The first section provides an overview of Brody's account of pluralistic moral casuistry that represents it as a reaction to methodological problems that have dominated biomedical ethics for centuries. To put these problems into a form of a dilemma: on the one hand, physicians and medical scientists aim at advancing medical practice for the sole purpose of the patient's health, on the other hand, their activities are under various constraints such as economical requirements, religious constraints, and uncertainties that arise out of the limited knowledge of medical science itself. Bioethics, therefore, seeks to provide practical solutions for physicians where it is not obvious which norms are to be employed in order to find decisions that can be said to be good for the patients. But bioethics deals with questions that exceed questions about the relationship between physicians and patients, namely questions about how life and death-decisions could be justified, which principle could be accounted for the allowance of human-embryo transfer and how clinical researchers ought to be undertaken. Brody's suggestion here is that the process of establishing norms in concrete cases has to be thought of as an appeal to various elements from ethical theories. Why Brody prefers a pluralistic moral casuistry to any principle oriented moral theory is the topic of Laurence McCullough's article. Janet Malek's contribution emphasizes the difficulties that are involved in what McCullough describes as the requirement to appeal to multiple morals because of the deficiencies. Although the idea here is that moral views complement each other, Brody's "model of conflicting appeals" leaves it ultimately open how the conflicts could be overcome.

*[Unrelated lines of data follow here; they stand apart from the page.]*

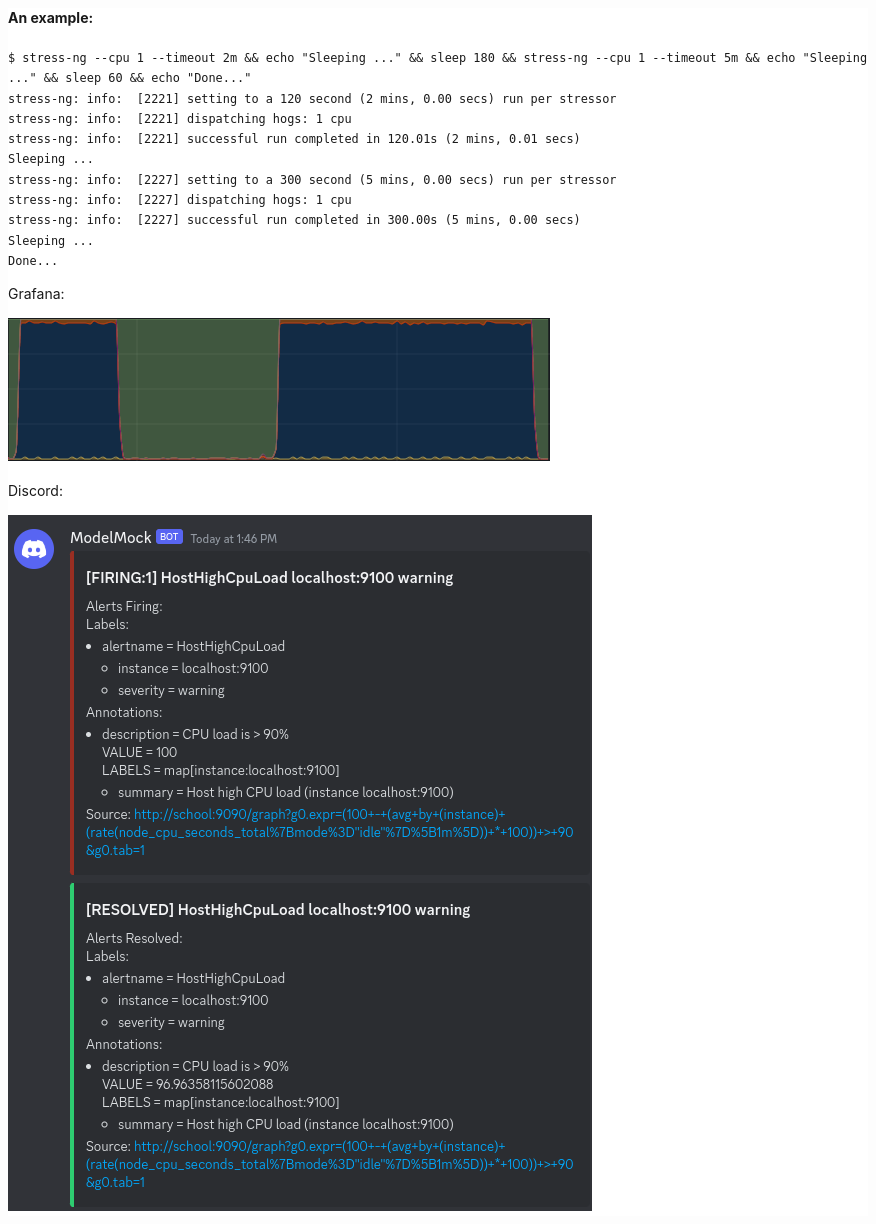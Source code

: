 #### An example:

```console
$ stress-ng --cpu 1 --timeout 2m && echo "Sleeping ..." && sleep 180 && stress-ng --cpu 1 --timeout 5m && echo "Sleeping ..." && sleep 60 && echo "Done..."
stress-ng: info:  [2221] setting to a 120 second (2 mins, 0.00 secs) run per stressor
stress-ng: info:  [2221] dispatching hogs: 1 cpu
stress-ng: info:  [2221] successful run completed in 120.01s (2 mins, 0.01 secs)
Sleeping ...
stress-ng: info:  [2227] setting to a 300 second (5 mins, 0.00 secs) run per stressor
stress-ng: info:  [2227] dispatching hogs: 1 cpu
stress-ng: info:  [2227] successful run completed in 300.00s (5 mins, 0.00 secs)
Sleeping ...
Done...
```

Grafana:

![](./img/07-monitoring/grafana-cpu.png)

Discord:

![](./img/07-monitoring/discord-cpu-alert-resolve.png)

[^1]: These are the default ports, but obviously depends on the settings you have configured.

It would have been interesting to compare Brody's idea of norms for concrete cases with other accounts that regard consensus-achieving procedures as a method for biomedical ethics. "Pluralistic moral casuistry" in Brody's cases seems to be grounded in a view about a possible particular relationship between Jewish ethics and secular bioethics. For this reason, the second section of this book consists in an examination of religious views of bioethical issues. B. Andrew Lustig, Laurie Zoloth, and H. Tristram Englehardt, Jr. try to give the reader a better understanding of the question how religious arguments could dissolve dilemmatic situations and how something like a divine law could be in accord with pluralistic moral casuistry. H. Tristram Engelhardt's contribution is in this section probably the most interesting one showing that the requirements of God and the requirements of a secular moral rationality cannot be said to coincide. If this were true, the relationship between pluralistic moral casuistry and Jewish ethics would not be a very close one. This certainly cannot provide a strong argument against Brody's pluralistic account but nonetheless raises doubts about the conditions under which Jewish ethics could be understood as a kind of biomedical ethics. This problem is in no way left unconsidered in this book.
The last two sections show how controversial the application and deployment of moral theories are. The topics discussed here are of a wide range including public health care policies questions, questions about the right or good way to treat patients, and questions concerning the value of life. Frances M. Kamm's article, which is the last one, is a well-argued and very critical contribution to Brody's distinction between "killing" and "letting die". It shows that even for authors who promote a pluralistic account, it is often not easy to account for all the relevant factors in a situation when it comes to argue for a decision in a concrete case.
© 2008 Stefan Riegelnik
Stefan Riegelnik, Research Assistant, Philosophy Division, at the Vienna University of Economics.